Segment Start: Data to use
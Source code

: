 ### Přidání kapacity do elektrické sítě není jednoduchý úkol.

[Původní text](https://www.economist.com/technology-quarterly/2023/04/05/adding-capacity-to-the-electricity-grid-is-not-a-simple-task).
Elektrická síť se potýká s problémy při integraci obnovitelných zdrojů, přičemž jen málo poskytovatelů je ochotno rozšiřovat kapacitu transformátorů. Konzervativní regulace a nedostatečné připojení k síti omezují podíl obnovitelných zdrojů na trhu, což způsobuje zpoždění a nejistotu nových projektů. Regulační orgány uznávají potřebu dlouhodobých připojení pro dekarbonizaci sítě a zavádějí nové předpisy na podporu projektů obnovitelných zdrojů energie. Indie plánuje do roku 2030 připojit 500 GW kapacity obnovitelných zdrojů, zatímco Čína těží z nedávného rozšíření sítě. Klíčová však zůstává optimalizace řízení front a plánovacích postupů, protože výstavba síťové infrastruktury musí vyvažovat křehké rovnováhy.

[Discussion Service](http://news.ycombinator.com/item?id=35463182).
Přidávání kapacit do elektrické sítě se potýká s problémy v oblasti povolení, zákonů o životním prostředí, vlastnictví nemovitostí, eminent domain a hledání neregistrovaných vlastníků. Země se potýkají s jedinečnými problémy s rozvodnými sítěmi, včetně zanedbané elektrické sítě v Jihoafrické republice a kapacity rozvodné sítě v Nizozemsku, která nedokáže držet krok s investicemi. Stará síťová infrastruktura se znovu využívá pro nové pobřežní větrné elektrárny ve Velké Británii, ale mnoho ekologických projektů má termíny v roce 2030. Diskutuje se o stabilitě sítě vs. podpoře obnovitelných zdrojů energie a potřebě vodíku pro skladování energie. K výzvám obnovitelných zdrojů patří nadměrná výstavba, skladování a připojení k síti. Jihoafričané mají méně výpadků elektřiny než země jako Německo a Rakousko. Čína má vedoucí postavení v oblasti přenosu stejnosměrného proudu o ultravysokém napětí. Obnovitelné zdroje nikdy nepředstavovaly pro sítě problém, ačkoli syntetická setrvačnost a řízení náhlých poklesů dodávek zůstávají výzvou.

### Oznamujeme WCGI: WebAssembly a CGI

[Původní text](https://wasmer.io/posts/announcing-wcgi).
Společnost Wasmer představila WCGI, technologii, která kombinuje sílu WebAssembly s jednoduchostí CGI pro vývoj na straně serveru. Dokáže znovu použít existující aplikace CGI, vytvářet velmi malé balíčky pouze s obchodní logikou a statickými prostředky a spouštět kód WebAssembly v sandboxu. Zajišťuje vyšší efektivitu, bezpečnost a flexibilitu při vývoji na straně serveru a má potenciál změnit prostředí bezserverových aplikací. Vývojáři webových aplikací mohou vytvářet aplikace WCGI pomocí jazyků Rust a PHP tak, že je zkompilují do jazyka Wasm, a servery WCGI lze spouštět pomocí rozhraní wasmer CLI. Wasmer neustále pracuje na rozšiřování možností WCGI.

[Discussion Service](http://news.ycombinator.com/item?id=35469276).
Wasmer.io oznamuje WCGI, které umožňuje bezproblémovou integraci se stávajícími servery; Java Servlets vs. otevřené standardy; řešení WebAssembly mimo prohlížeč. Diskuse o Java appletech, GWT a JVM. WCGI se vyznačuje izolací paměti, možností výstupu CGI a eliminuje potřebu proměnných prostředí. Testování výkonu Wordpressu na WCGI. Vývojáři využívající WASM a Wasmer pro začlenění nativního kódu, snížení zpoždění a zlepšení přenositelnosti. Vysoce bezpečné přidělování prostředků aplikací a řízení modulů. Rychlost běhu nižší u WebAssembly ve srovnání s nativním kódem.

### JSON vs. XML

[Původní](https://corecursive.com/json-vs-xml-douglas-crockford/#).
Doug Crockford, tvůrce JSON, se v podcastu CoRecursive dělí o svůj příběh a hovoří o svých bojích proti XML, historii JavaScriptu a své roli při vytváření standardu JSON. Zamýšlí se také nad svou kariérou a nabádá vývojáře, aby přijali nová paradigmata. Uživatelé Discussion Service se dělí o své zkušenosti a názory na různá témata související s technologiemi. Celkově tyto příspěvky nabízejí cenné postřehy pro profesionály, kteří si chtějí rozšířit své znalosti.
Segment End: Data to use
The task – Give back exactly the lines beginning at the one with "### JSON vs. XML" and ending at the final line of the material; both boundary lines belong in it.

Solution to this exercise –
### JSON vs. XML

[Původní](https://corecursive.com/json-vs-xml-douglas-crockford/#).
Doug Crockford, tvůrce JSON, se v podcastu CoRecursive dělí o svůj příběh a hovoří o svých bojích proti XML, historii JavaScriptu a své roli při vytváření standardu JSON. Zamýšlí se také nad svou kariérou a nabádá vývojáře, aby přijali nová paradigmata. Uživatelé Discussion Service se dělí o své zkušenosti a názory na různá témata související s technologiemi. Celkově tyto příspěvky nabízejí cenné postřehy pro profesionály, kteří si chtějí rozšířit své znalosti.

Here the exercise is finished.